Top of THE RECORDS
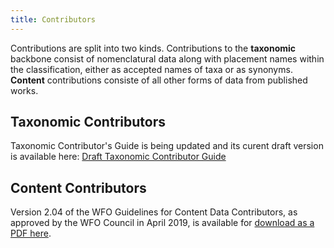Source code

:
 ```yaml
---
title: Contributors
---
```


Contributions are split into two kinds. Contributions to the __taxonomic__ backbone consist of nomenclatural data along with placement names within the classification, either as accepted names of taxa or as synonyms. __Content__ contributions consiste of all other forms of data from published works.

## Taxonomic Contributors

Taxonomic Contributor's Guide is being updated and its curent draft version is available here:
[Draft Taxonomic Contributor Guide](taxonomic_contributor_guide.md)

## Content Contributors

Version 2.04 of the WFO Guidelines for Content Data Contributors, as approved by the WFO Council in April 2019, is available for [download as a PDF here](https://about.worldfloraonline.org/images/uploads/documents/WFOGuidelinesforContentDataContributorsV._2.04.pdf). 
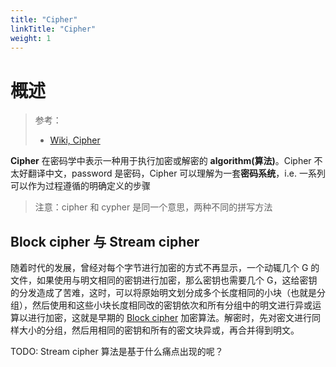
 ```yaml
---
title: "Cipher"
linkTitle: "Cipher"
weight: 1
---
```


# 概述

> 参考：
>
> - [Wiki, Cipher](https://en.wikipedia.org/wiki/Cipher)

**Cipher** 在密码学中表示一种用于执行加密或解密的 **algorithm(算法)**。Cipher 不太好翻译中文，password 是密码，Cipher 可以理解为一套**密码系统**，i.e. 一系列可以作为过程遵循的明确定义的步骤

> 注意：cipher 和 cypher 是同一个意思，两种不同的拼写方法

## Block cipher 与 Stream cipher

随着时代的发展，曾经对每个字节进行加密的方式不再显示，一个动辄几个 G 的文件，如果使用与明文相同的密钥进行加密，那么密钥也需要几个 G，这给密钥的分发造成了苦难，这时，可以将原始明文划分成多个长度相同的小块（也就是分组），然后使用和这些小块长度相同改的密钥依次和所有分组中的明文进行异或运算以进行加密，这就是早期的 [Block cipher](/docs/7.信息安全/Cryptography/Cipher/Block%20cipher.md) 加密算法。解密时，先对密文进行同样大小的分组，然后用相同的密钥和所有的密文块异或，再合并得到明文。

TODO: Stream cipher 算法是基于什么痛点出现的呢？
Bottom of THE RECORDS
AIM OF THE TASK:
Using the listing above, repeat word for word each line from the one with "Version 2.04 of" down to the one with "- [Wiki, Cipher](https://en.wikipedia.org/wiki/Cipher)", both included. Omit all pictures.

EXERCISE RESULT:
Version 2.04 of the WFO Guidelines for Content Data Contributors, as approved by the WFO Council in April 2019, is available for [download as a PDF here](https://about.worldfloraonline.org/images/uploads/documents/WFOGuidelinesforContentDataContributorsV._2.04.pdf). 
 ```yaml
---
title: "Cipher"
linkTitle: "Cipher"
weight: 1
---
```


# 概述

> 参考：
>
> - [Wiki, Cipher](https://en.wikipedia.org/wiki/Cipher)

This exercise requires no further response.